* _TASK DESCRIPTION_: Print verbatim the lines from the beginning of the entries through the line containing "scurovisione 18 m", both ends included. Pictures should be left out.

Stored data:
◆ ◆ ◆

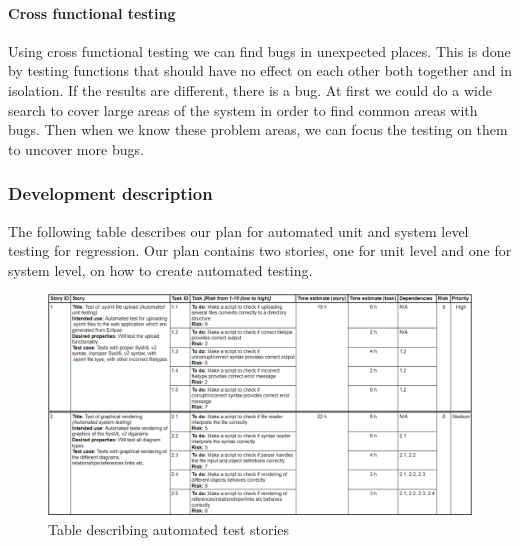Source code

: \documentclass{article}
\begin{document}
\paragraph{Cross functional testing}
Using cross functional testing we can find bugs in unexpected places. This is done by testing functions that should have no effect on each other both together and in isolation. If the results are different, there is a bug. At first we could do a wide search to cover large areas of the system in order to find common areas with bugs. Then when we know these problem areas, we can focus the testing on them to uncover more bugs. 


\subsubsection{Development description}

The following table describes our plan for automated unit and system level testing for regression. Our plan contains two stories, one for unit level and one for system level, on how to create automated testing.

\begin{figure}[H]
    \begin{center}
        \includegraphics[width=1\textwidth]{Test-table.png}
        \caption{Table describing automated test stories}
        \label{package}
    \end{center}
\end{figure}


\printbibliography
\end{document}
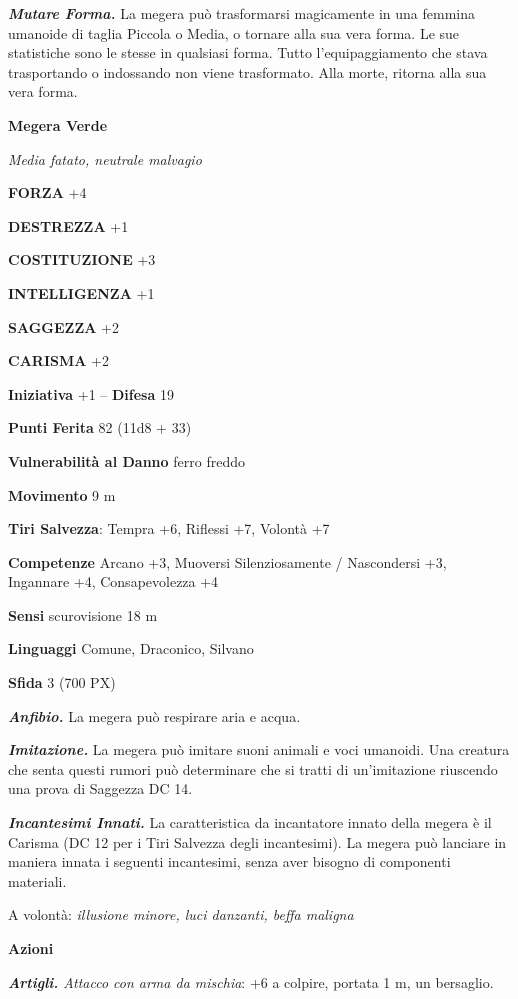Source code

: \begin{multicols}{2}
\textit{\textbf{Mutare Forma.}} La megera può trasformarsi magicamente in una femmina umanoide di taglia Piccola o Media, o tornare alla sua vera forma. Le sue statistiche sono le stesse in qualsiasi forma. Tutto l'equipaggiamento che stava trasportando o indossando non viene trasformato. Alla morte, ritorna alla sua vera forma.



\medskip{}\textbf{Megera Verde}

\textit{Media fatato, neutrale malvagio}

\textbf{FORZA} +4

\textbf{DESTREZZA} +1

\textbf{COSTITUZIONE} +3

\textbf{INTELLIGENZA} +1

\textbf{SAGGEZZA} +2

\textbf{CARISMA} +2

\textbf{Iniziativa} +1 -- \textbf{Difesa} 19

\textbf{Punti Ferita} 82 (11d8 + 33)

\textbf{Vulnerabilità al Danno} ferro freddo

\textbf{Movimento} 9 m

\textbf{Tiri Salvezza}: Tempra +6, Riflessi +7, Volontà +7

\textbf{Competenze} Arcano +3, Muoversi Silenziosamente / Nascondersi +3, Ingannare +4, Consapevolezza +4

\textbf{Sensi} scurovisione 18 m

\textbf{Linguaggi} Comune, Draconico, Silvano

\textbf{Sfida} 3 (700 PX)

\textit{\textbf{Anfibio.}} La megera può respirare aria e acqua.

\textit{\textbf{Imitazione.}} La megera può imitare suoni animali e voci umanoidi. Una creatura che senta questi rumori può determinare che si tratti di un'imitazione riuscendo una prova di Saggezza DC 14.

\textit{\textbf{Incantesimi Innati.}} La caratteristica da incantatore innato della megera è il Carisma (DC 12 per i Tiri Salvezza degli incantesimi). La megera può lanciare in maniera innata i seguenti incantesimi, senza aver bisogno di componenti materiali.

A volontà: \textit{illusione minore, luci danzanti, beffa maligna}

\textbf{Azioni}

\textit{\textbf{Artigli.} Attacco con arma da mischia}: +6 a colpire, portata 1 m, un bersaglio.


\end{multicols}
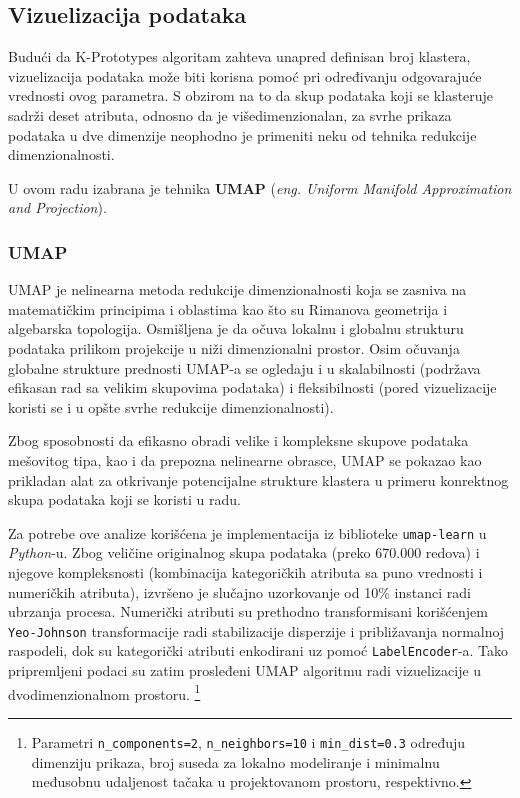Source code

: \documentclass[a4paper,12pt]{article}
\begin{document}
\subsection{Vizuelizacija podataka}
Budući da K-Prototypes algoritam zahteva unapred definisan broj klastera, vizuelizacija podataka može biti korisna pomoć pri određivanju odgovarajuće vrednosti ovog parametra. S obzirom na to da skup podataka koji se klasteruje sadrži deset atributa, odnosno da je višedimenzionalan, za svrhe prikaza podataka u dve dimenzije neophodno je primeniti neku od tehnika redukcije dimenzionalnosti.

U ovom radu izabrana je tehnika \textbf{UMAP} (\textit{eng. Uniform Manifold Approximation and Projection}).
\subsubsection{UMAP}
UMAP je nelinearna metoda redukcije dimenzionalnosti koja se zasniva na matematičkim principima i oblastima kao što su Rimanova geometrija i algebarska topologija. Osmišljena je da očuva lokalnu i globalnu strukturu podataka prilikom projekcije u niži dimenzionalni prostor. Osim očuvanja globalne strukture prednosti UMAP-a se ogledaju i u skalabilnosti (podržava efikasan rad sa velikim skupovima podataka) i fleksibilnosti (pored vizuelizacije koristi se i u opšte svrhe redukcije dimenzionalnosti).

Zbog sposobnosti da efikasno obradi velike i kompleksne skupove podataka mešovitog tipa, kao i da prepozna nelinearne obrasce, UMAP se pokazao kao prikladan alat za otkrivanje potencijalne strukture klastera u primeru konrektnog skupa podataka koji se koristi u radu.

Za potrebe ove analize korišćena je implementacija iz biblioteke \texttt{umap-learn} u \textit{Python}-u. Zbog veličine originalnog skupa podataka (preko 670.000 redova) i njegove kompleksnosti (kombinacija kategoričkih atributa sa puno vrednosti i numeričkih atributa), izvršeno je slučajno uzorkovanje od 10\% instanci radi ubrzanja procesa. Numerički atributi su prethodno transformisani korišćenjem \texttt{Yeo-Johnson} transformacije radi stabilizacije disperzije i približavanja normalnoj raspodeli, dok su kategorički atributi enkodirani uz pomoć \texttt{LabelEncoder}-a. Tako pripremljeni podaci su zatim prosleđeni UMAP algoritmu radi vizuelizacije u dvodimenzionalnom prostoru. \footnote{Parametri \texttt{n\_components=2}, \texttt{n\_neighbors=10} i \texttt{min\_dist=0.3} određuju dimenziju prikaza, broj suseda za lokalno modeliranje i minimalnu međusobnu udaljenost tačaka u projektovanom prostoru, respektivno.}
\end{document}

◆ ◆ ◆

* _OUTPUT FOR THIS EXERCISE_:
Source code

: \documentclass{article}
\begin{document}
\paragraph{Cross functional testing}
Using cross functional testing we can find bugs in unexpected places. This is done by testing functions that should have no effect on each other both together and in isolation. If the results are different, there is a bug. At first we could do a wide search to cover large areas of the system in order to find common areas with bugs. Then when we know these problem areas, we can focus the testing on them to uncover more bugs. 


\subsubsection{Development description}

The following table describes our plan for automated unit and system level testing for regression. Our plan contains two stories, one for unit level and one for system level, on how to create automated testing.

\begin{figure}[H]
    \begin{center}
        \includegraphics[width=1\textwidth]{Test-table.png}
        \caption{Table describing automated test stories}
        \label{package}
    \end{center}
\end{figure}


\printbibliography
\end{document}
Source code

: \begin{multicols}{2}
\textit{\textbf{Mutare Forma.}} La megera può trasformarsi magicamente in una femmina umanoide di taglia Piccola o Media, o tornare alla sua vera forma. Le sue statistiche sono le stesse in qualsiasi forma. Tutto l'equipaggiamento che stava trasportando o indossando non viene trasformato. Alla morte, ritorna alla sua vera forma.



\medskip{}\textbf{Megera Verde}

\textit{Media fatato, neutrale malvagio}

\textbf{FORZA} +4

\textbf{DESTREZZA} +1

\textbf{COSTITUZIONE} +3

\textbf{INTELLIGENZA} +1

\textbf{SAGGEZZA} +2

\textbf{CARISMA} +2

\textbf{Iniziativa} +1 -- \textbf{Difesa} 19

\textbf{Punti Ferita} 82 (11d8 + 33)

\textbf{Vulnerabilità al Danno} ferro freddo

\textbf{Movimento} 9 m

\textbf{Tiri Salvezza}: Tempra +6, Riflessi +7, Volontà +7

\textbf{Competenze} Arcano +3, Muoversi Silenziosamente / Nascondersi +3, Ingannare +4, Consapevolezza +4

\textbf{Sensi} scurovisione 18 m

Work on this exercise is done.